_WHAT YOU NEED TO DO_
Below are the records to retype. Keep every character exactly and leave out the pictures.

**** EXTRACTED MATERIAL ****

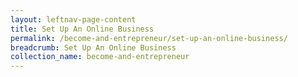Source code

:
 ```yaml
---
layout: leftnav-page-content
title: Set Up An Online Business
permalink: /become-and-entrepreneur/set-up-an-online-business/
breadcrumb: Set Up An Online Business
collection_name: become-and-entrepreneur
---
```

****

_WRITTEN ANSWER_
Source code

:
 ```yaml
---
layout: leftnav-page-content
title: Set Up An Online Business
permalink: /become-and-entrepreneur/set-up-an-online-business/
breadcrumb: Set Up An Online Business
collection_name: become-and-entrepreneur
---
```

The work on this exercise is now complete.